OAuth Token Vault Patterns for AI Agents

#ai #security #oauth #typescript

OAuth Token Vault Patterns for AI Agents

AI agents that call external APIs have a problem most tutorials skip over: tokens expire, and when they do mid-pipeline, your agent crashes in the worst possible way.

I learned this the hard way. I had an agent handling Stripe checkout flows -- it would authenticate at the start of a session, store the token in memory, and happily process orders. One night it lost Stripe access mid-checkout because the OAuth token had a 1-hour TTL and the session ran long. The order went through on the customer side, but the webhook couldn't be verified because the token was gone. Refund chaos. Support tickets. A very bad morning.

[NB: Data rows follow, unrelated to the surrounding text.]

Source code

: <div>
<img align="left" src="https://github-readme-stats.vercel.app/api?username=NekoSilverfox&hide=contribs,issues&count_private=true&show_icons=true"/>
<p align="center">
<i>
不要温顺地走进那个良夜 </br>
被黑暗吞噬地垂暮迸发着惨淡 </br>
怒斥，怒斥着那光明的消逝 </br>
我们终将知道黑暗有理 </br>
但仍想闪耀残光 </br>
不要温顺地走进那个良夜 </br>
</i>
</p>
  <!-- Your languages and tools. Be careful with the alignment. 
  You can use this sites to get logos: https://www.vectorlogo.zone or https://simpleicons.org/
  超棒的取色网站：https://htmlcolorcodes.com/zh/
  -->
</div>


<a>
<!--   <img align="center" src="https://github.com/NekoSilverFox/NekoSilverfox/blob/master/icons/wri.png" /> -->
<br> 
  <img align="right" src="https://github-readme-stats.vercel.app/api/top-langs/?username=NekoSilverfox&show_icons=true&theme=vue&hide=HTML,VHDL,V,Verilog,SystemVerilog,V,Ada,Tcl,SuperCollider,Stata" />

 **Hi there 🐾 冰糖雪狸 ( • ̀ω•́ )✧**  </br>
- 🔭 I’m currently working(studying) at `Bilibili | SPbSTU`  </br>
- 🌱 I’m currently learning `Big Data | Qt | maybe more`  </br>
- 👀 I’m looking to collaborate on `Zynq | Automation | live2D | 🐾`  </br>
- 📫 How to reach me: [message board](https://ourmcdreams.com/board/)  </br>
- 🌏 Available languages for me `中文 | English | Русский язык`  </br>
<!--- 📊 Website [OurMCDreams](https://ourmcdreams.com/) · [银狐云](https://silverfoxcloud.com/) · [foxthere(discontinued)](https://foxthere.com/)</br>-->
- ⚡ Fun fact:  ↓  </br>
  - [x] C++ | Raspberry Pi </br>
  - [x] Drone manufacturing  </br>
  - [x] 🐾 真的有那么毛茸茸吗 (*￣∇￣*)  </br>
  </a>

The fix wasn't just "refresh tokens more aggressively." It required thinking carefully about where tokens live, who can access them, and what happens when things go wrong.

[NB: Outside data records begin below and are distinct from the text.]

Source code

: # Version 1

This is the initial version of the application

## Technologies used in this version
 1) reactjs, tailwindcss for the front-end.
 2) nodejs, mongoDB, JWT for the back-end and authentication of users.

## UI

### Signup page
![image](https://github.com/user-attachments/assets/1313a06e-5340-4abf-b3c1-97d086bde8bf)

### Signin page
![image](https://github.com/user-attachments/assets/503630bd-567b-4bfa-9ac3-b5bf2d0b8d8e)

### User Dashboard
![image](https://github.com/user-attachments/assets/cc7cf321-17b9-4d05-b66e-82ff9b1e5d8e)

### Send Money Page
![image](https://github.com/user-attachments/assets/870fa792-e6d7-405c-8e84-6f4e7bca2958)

Here are the four patterns I now use in every production AI agent system.

The Core Problem

AI agents need persistent API access. Unlike a web app where a user authenticates once per session, agents run continuously -- they wake up on cron, get triggered by webhooks, or run multi-hour pipelines. OAuth tokens expire. Refresh tokens rotate. And if you're handling multiple tenants, one compromised token shouldn't expose others.

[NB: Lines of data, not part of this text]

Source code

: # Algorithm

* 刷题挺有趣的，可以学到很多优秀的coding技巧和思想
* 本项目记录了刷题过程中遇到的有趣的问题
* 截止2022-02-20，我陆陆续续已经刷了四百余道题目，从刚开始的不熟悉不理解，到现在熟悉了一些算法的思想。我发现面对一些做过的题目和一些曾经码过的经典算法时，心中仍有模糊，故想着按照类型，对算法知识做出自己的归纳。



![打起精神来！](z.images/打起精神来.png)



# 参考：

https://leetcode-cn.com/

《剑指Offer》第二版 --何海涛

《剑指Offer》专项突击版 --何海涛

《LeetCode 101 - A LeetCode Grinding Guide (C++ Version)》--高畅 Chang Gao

The naive approaches fail in predictable ways:

Environment variables: static, no rotation, shared across all tenants
Plain database columns: readable by anyone with DB access, no encryption at rest
In-memory storage: wiped on restart, no persistence across agent runs

You need a vault.

Pattern 1: Encrypted-at-Rest Vault

Every token at rest should be encrypted with AES-256-GCM. The key insight is to use separate encryption keys per tenant -- not one master key for everything.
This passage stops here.